§ **Instructions to follow**:
Leave the pictures out and repeat the rest of the data below exactly.

# # #

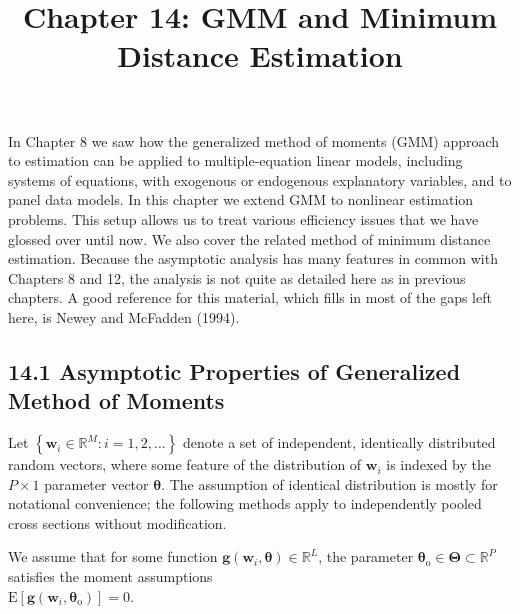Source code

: \documentclass[10pt]{article}
\title{Chapter 14: GMM and Minimum Distance Estimation}
\author{}
\date{}
\begin{document}
\maketitle

In Chapter 8 we saw how the generalized method of moments (GMM) approach to estimation can be applied to multiple-equation linear models, including systems of equations, with exogenous or endogenous explanatory variables, and to panel data models. In this chapter we extend GMM to nonlinear estimation problems. This setup allows us to treat various efficiency issues that we have glossed over until now. We also cover the related method of minimum distance estimation. Because the asymptotic analysis has many features in common with Chapters 8 and 12, the analysis is not quite as detailed here as in previous chapters. A good reference for this material, which fills in most of the gaps left here, is Newey and McFadden (1994).

\subsection*{14.1 Asymptotic Properties of Generalized Method of Moments}
Let $\left\{\mathbf{w}_{i} \in \mathbb{R}^{M}: i=1,2, \ldots\right\}$ denote a set of independent, identically distributed random vectors, where some feature of the distribution of $\mathbf{w}_{i}$ is indexed by the $P \times 1$ parameter vector $\boldsymbol{\theta}$. The assumption of identical distribution is mostly for notational convenience; the following methods apply to independently pooled cross sections without modification.

We assume that for some function $\mathbf{g}\left(\mathbf{w}_{i}, \boldsymbol{\theta}\right) \in \mathbb{R}^{L}$, the parameter $\boldsymbol{\theta}_{\mathrm{o}} \in \boldsymbol{\Theta} \subset \mathbb{R}^{P}$ satisfies the moment assumptions\\
$\mathrm{E}\left[\mathbf{g}\left(\mathbf{w}_{i}, \boldsymbol{\theta}_{\mathrm{o}}\right)\right]=0$.
\end{document}
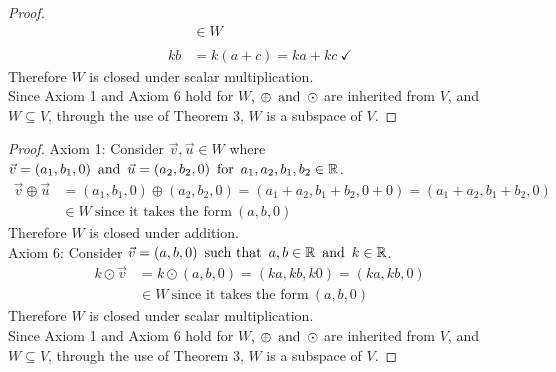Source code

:\documentclass{article}
\begin{document}
\begin{enumerate}
\begin{proof}
\begin{align*}
                            & \in W                                              \\ \\
            kb              & = k(a+c) = ka + kc~\checkmark
        \end{align*}
        Therefore $W$ is closed under scalar multiplication. \\
        Since Axiom 1 and Axiom 6 hold for $W$, $\oplus \operatorname{~\text{and}~} \odot$ are inherited from $V$, and $W \subseteq V$, through the use of Theorem 3, $W$ is a subspace of $V$.
    \end{proof}
    \begin{proof}
        Axiom 1: Consider $\vec{v},\vec{u} \in W$ where $\vec{v} = (a_1,b_1,0) \operatorname{~\text{and}~} \vec{u} = (a_2,b_2,0) \operatorname{~\text{for}~} a_1,a_2,b_1,b_2 \in \mathbb{R}$.
        \begin{align*}
            \vec{v} \oplus \vec{u} & = (a_1,b_1,0) \oplus (a_2,b_2,0) = (a_1+a_2,b_1+b_2,0+0) = (a_1+a_2,b_1+b_2,0) \\
                                   & \in W~\text{since it takes the form}~(a,b,0)
        \end{align*}
        Therefore $W$ is closed under addition. \\
        Axiom 6: Consider $\vec{v} = (a,b,0) \operatorname{~\text{such that}~} a,b \in \mathbb{R} \operatorname{~\text{and}~} k \in \mathbb{R}$.
        \begin{align*}
            k \odot \vec{v} & = k \odot (a,b,0) = (ka,kb,k0) = (ka,kb,0)   \\
                            & \in W~\text{since it takes the form}~(a,b,0)
        \end{align*}
        Therefore $W$ is closed under scalar multiplication. \\
        Since Axiom 1 and Axiom 6 hold for $W$, $\oplus \operatorname{~\text{and}~} \odot$ are inherited from $V$, and $W \subseteq V$, through the use of Theorem 3, $W$ is a subspace of $V$.
    \end{proof}
\end{enumerate}
\end{document}
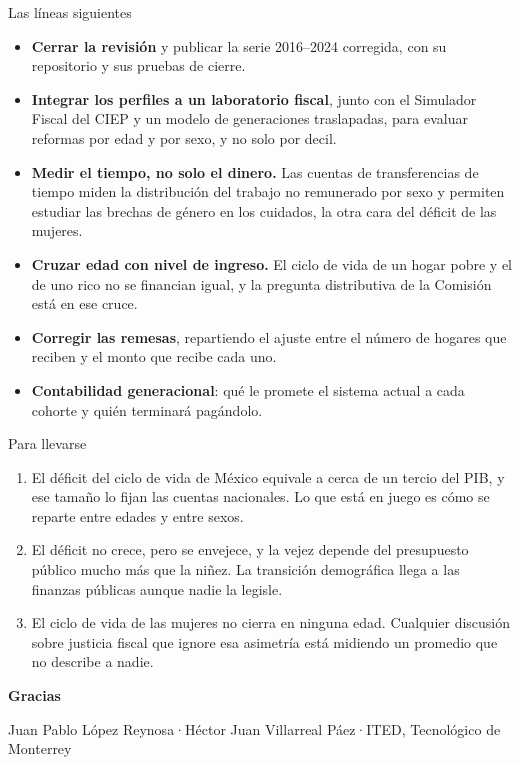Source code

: \documentclass[aspectratio=169,10pt]{beamer}
\newcommand{\clave}[1]{{\color{marino}\bfseries #1}}
\begin{document}
\begin{frame}{Las líneas siguientes}
  \vspace{0.2em}
  \begin{itemize}\setlength{\itemsep}{0.45em}
    \item \clave{Cerrar la revisión} y publicar la serie 2016--2024 corregida, con su repositorio y sus pruebas de cierre.
    \item \clave{Integrar los perfiles a un laboratorio fiscal}, junto con el Simulador Fiscal del CIEP y un modelo de generaciones traslapadas, para evaluar reformas por edad y por sexo, y no solo por decil.
    \item \clave{Medir el tiempo, no solo el dinero.} Las cuentas de transferencias de tiempo miden la distribución del trabajo no remunerado por sexo y permiten estudiar las brechas de género en los cuidados, la otra cara del déficit de las mujeres.
    \item \clave{Cruzar edad con nivel de ingreso.} El ciclo de vida de un hogar pobre y el de uno rico no se financian igual, y la pregunta distributiva de la Comisión está en ese cruce.
    \item \clave{Corregir las remesas}, repartiendo el ajuste entre el número de hogares que reciben y el monto que recibe cada uno.
    \item \clave{Contabilidad generacional}: qué le promete el sistema actual a cada cohorte y quién terminará pagándolo.
  \end{itemize}
\end{frame}

\begin{frame}{Para llevarse}
  \vspace{0.8em}
  \begin{enumerate}\setlength{\itemsep}{0.9em}
    \item El déficit del ciclo de vida de México equivale a cerca de un tercio del PIB, y ese tamaño lo fijan las cuentas nacionales. Lo que está en juego es cómo se reparte entre edades y entre sexos.
    \item El déficit no crece, pero se envejece, y la vejez depende del presupuesto público mucho más que la niñez. La transición demográfica llega a las finanzas públicas aunque nadie la legisle.
    \item El ciclo de vida de las mujeres no cierra en ninguna edad. Cualquier discusión sobre justicia fiscal que ignore esa asimetría está midiendo un promedio que no describe a nadie.
  \end{enumerate}
  \vspace{1.6em}
  \begin{center}
    {\color{marino}\bfseries\large Gracias\par}
    \vspace{0.4em}
    {\scriptsize Juan Pablo López Reynosa\enspace·\enspace Héctor Juan Villarreal Páez\enspace·\enspace ITED, Tecnológico de Monterrey\par}
  \end{center}
\end{frame}
\end{document}
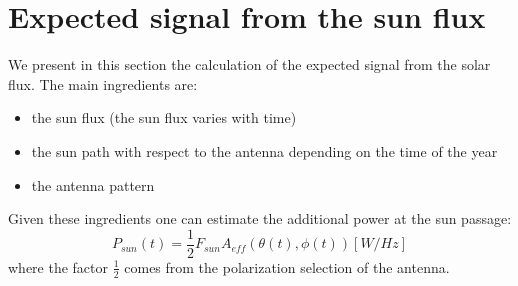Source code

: \section{Expected signal from the sun flux}
\label{sec:expectedsignal}
We present in this section the calculation of the expected signal from
the solar flux. The main ingredients are:
\begin{itemize}
\item the sun flux (the sun flux varies with time)
\item the sun path with respect to the antenna depending on the time of the year
\item the antenna pattern
\end{itemize}
Given these ingredients  one can estimate the additional  power at the
sun passage:
\begin{equation}
  P_{sun}(t) = \frac{1}{2}F_{sun}A_{eff}(\theta(t),\phi(t)) [W/Hz]
\end{equation}
where the  factor $\frac{1}{2}$ comes from  the polarization selection
of the antenna.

# # #

§ **Output of the task**:
Source code

: \documentclass[10pt]{article}
\title{Chapter 14: GMM and Minimum Distance Estimation}
\author{}
\date{}
\begin{document}
\maketitle

In Chapter 8 we saw how the generalized method of moments (GMM) approach to estimation can be applied to multiple-equation linear models, including systems of equations, with exogenous or endogenous explanatory variables, and to panel data models. In this chapter we extend GMM to nonlinear estimation problems. This setup allows us to treat various efficiency issues that we have glossed over until now. We also cover the related method of minimum distance estimation. Because the asymptotic analysis has many features in common with Chapters 8 and 12, the analysis is not quite as detailed here as in previous chapters. A good reference for this material, which fills in most of the gaps left here, is Newey and McFadden (1994).

\subsection*{14.1 Asymptotic Properties of Generalized Method of Moments}
Let $\left\{\mathbf{w}_{i} \in \mathbb{R}^{M}: i=1,2, \ldots\right\}$ denote a set of independent, identically distributed random vectors, where some feature of the distribution of $\mathbf{w}_{i}$ is indexed by the $P \times 1$ parameter vector $\boldsymbol{\theta}$. The assumption of identical distribution is mostly for notational convenience; the following methods apply to independently pooled cross sections without modification.

We assume that for some function $\mathbf{g}\left(\mathbf{w}_{i}, \boldsymbol{\theta}\right) \in \mathbb{R}^{L}$, the parameter $\boldsymbol{\theta}_{\mathrm{o}} \in \boldsymbol{\Theta} \subset \mathbb{R}^{P}$ satisfies the moment assumptions\\
$\mathrm{E}\left[\mathbf{g}\left(\mathbf{w}_{i}, \boldsymbol{\theta}_{\mathrm{o}}\right)\right]=0$.
\end{document}
Source code

:\documentclass{article}
\begin{document}
\begin{enumerate}
\begin{proof}
\begin{align*}
                            & \in W                                              \\ \\
            kb              & = k(a+c) = ka + kc~\checkmark
        \end{align*}
        Therefore $W$ is closed under scalar multiplication. \\
        Since Axiom 1 and Axiom 6 hold for $W$, $\oplus \operatorname{~\text{and}~} \odot$ are inherited from $V$, and $W \subseteq V$, through the use of Theorem 3, $W$ is a subspace of $V$.
    \end{proof}
    \begin{proof}
        Axiom 1: Consider $\vec{v},\vec{u} \in W$ where $\vec{v} = (a_1,b_1,0) \operatorname{~\text{and}~} \vec{u} = (a_2,b_2,0) \operatorname{~\text{for}~} a_1,a_2,b_1,b_2 \in \mathbb{R}$.
        \begin{align*}
            \vec{v} \oplus \vec{u} & = (a_1,b_1,0) \oplus (a_2,b_2,0) = (a_1+a_2,b_1+b_2,0+0) = (a_1+a_2,b_1+b_2,0) \\
                                   & \in W~\text{since it takes the form}~(a,b,0)
        \end{align*}
        Therefore $W$ is closed under addition. \\
        Axiom 6: Consider $\vec{v} = (a,b,0) \operatorname{~\text{such that}~} a,b \in \mathbb{R} \operatorname{~\text{and}~} k \in \mathbb{R}$.
        \begin{align*}
            k \odot \vec{v} & = k \odot (a,b,0) = (ka,kb,k0) = (ka,kb,0)   \\
                            & \in W~\text{since it takes the form}~(a,b,0)
        \end{align*}
        Therefore $W$ is closed under scalar multiplication. \\
        Since Axiom 1 and Axiom 6 hold for $W$, $\oplus \operatorname{~\text{and}~} \odot$ are inherited from $V$, and $W \subseteq V$, through the use of Theorem 3, $W$ is a subspace of $V$.
    \end{proof}
\end{enumerate}
\end{document}
Source code

: \documentclass[aspectratio=169,10pt]{beamer}
\newcommand{\clave}[1]{{\color{marino}\bfseries #1}}
\begin{document}
\begin{frame}{Las líneas siguientes}
  \vspace{0.2em}
  \begin{itemize}\setlength{\itemsep}{0.45em}
    \item \clave{Cerrar la revisión} y publicar la serie 2016--2024 corregida, con su repositorio y sus pruebas de cierre.
    \item \clave{Integrar los perfiles a un laboratorio fiscal}, junto con el Simulador Fiscal del CIEP y un modelo de generaciones traslapadas, para evaluar reformas por edad y por sexo, y no solo por decil.
    \item \clave{Medir el tiempo, no solo el dinero.} Las cuentas de transferencias de tiempo miden la distribución del trabajo no remunerado por sexo y permiten estudiar las brechas de género en los cuidados, la otra cara del déficit de las mujeres.
    \item \clave{Cruzar edad con nivel de ingreso.} El ciclo de vida de un hogar pobre y el de uno rico no se financian igual, y la pregunta distributiva de la Comisión está en ese cruce.
    \item \clave{Corregir las remesas}, repartiendo el ajuste entre el número de hogares que reciben y el monto que recibe cada uno.
    \item \clave{Contabilidad generacional}: qué le promete el sistema actual a cada cohorte y quién terminará pagándolo.
  \end{itemize}
\end{frame}

\begin{frame}{Para llevarse}
  \vspace{0.8em}
  \begin{enumerate}\setlength{\itemsep}{0.9em}
    \item El déficit del ciclo de vida de México equivale a cerca de un tercio del PIB, y ese tamaño lo fijan las cuentas nacionales. Lo que está en juego es cómo se reparte entre edades y entre sexos.
    \item El déficit no crece, pero se envejece, y la vejez depende del presupuesto público mucho más que la niñez. La transición demográfica llega a las finanzas públicas aunque nadie la legisle.
    \item El ciclo de vida de las mujeres no cierra en ninguna edad. Cualquier discusión sobre justicia fiscal que ignore esa asimetría está midiendo un promedio que no describe a nadie.
  \end{enumerate}
  \vspace{1.6em}
  \begin{center}
    {\color{marino}\bfseries\large Gracias\par}
    \vspace{0.4em}
    {\scriptsize Juan Pablo López Reynosa\enspace·\enspace Héctor Juan Villarreal Páez\enspace·\enspace ITED, Tecnológico de Monterrey\par}
  \end{center}
\end{frame}
\end{document}
Source code

: \section{Expected signal from the sun flux}
\label{sec:expectedsignal}
We present in this section the calculation of the expected signal from
the solar flux. The main ingredients are:
\begin{itemize}
\item the sun flux (the sun flux varies with time)
\item the sun path with respect to the antenna depending on the time of the year
\item the antenna pattern
\end{itemize}
Given these ingredients  one can estimate the additional  power at the
sun passage:
\begin{equation}
  P_{sun}(t) = \frac{1}{2}F_{sun}A_{eff}(\theta(t),\phi(t)) [W/Hz]
\end{equation}
where the  factor $\frac{1}{2}$ comes from  the polarization selection
of the antenna.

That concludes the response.